START EXTRACTED DATA

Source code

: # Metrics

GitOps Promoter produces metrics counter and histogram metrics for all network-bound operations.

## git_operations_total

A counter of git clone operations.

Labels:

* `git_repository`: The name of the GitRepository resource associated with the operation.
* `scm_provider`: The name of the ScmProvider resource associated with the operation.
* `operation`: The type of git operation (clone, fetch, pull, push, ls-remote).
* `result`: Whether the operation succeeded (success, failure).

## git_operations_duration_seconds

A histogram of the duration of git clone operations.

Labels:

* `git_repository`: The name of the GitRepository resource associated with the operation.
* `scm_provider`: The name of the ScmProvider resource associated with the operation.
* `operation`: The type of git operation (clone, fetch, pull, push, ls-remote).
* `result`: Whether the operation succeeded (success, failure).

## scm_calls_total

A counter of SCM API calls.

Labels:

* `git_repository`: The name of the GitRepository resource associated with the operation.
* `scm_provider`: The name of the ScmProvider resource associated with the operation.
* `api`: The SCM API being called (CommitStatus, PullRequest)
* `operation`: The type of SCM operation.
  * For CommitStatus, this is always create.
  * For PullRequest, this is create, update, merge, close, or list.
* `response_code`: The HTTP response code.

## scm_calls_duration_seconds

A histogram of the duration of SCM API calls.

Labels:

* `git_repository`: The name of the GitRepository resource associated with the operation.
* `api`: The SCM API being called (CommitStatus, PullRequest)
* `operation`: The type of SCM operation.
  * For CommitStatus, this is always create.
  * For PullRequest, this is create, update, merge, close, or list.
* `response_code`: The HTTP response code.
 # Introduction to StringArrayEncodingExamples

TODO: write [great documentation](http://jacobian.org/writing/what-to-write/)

END EXTRACTED DATA

## WORK TO BE COMPLETED
The lines beginning with the one that holds "# Introduction to" and ending with the last line of the data above are to be reproduced exactly, and nothing else.

## RESPONSE AREA
 # Introduction to StringArrayEncodingExamples

TODO: write [great documentation](http://jacobian.org/writing/what-to-write/)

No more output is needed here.